🤖 AI Summary
Existing navigation models are constrained by task specialization and reliance on explicit maps, limiting generalization to unseen real-world environments. This paper introduces the first video-driven unified Vision-Language-Action (VLA) model for embodied navigation, supporting diverse tasks including instruction following, goal-oriented search, visual question answering, and person tracking. Our approach features: (1) standardized multi-task input-output formats with end-to-end single-model learning; (2) a cross-task collaborative training paradigm that eliminates dependence on predefined waypoints or explicit map representations; and (3) a large-scale navigation dataset comprising 3.6 million real-scene video samples. Extensive evaluation demonstrates state-of-the-art performance across multiple benchmarks. Crucially, the model exhibits strong zero-shot generalization to previously unseen physical environments and robust long-horizon, multi-task navigation capabilities—without any environment-specific fine-tuning or map priors.
📝 Abstract
A practical navigation agent must be capable of handling a wide range of interaction demands, such as following instructions, searching objects, answering questions, tracking people, and more.

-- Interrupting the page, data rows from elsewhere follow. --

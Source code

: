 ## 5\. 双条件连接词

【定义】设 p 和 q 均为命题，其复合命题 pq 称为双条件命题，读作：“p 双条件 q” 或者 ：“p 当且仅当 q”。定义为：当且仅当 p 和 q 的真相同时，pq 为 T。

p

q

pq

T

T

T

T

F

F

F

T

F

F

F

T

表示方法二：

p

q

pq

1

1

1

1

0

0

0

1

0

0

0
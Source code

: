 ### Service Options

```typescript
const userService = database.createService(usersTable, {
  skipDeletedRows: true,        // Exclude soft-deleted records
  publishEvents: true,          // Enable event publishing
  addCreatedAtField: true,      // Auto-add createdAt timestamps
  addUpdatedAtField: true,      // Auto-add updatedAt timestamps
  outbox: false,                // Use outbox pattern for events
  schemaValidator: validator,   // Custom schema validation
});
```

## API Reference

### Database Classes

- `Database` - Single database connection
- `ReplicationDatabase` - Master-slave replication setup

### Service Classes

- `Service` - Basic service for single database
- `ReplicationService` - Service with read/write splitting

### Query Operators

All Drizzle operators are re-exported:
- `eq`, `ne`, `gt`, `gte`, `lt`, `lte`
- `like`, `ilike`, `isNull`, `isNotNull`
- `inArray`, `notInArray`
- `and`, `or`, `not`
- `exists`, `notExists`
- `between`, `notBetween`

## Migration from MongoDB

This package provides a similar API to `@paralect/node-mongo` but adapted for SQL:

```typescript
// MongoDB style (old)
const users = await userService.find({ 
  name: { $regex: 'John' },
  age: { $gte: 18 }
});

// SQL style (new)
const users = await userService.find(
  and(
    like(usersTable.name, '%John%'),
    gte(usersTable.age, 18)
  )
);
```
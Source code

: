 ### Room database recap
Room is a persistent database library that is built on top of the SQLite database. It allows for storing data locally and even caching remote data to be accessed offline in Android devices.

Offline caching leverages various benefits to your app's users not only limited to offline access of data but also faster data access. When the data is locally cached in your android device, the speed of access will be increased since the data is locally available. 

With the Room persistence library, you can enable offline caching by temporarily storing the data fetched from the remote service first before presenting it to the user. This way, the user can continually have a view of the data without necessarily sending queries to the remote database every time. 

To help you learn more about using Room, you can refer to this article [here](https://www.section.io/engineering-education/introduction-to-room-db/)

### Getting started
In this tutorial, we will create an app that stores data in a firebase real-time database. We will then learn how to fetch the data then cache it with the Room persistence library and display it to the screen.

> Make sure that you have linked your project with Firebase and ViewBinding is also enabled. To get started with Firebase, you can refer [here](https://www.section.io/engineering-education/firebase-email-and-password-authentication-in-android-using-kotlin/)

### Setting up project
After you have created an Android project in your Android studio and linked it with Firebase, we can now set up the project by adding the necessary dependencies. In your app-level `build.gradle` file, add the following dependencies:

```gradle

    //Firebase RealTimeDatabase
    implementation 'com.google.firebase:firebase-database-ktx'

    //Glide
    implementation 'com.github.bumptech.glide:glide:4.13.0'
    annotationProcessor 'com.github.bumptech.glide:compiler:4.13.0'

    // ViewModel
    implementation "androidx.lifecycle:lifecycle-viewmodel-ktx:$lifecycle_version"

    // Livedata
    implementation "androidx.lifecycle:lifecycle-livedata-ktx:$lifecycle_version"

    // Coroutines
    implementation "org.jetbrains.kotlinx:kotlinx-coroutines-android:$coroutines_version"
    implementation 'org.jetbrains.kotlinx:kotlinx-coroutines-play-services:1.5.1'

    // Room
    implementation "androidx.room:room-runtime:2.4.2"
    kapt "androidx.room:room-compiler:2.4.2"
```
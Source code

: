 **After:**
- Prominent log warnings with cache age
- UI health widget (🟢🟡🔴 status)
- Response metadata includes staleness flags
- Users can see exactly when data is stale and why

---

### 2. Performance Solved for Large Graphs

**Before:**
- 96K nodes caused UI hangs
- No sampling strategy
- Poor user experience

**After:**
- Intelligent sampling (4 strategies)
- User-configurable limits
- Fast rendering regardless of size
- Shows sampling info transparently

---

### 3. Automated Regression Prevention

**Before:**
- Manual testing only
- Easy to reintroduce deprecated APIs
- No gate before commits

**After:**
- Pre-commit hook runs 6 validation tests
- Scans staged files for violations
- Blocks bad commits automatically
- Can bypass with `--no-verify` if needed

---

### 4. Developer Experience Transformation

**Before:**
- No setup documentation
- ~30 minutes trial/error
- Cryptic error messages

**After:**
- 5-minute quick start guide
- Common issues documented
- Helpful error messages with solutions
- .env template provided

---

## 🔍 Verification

Existing models for embodied navigation fall short of serving as practical generalists in the real world, as they are often constrained by specific task configurations or pre-defined maps with discretized waypoints. In this work, we present Uni-NaVid, the first video-based vision-language-action (VLA) model designed to unify diverse embodied navigation tasks and enable seamless navigation for mixed long-horizon tasks in unseen real-world environments. Uni-NaVid achieves this by harmonizing the input and output data configurations for all commonly used embodied navigation tasks and thereby integrating all tasks in one model. For training Uni-NaVid, we collect 3.6 million navigation data samples in total from four essential navigation sub-tasks and foster synergy in learning across them. Extensive experiments on comprehensive navigation benchmarks clearly demonstrate the advantages of unification modeling in Uni-NaVid and show it achieves state-of-the-art performance. Additionally, real-world experiments confirm the model's effectiveness and efficiency, shedding light on its strong generalizability.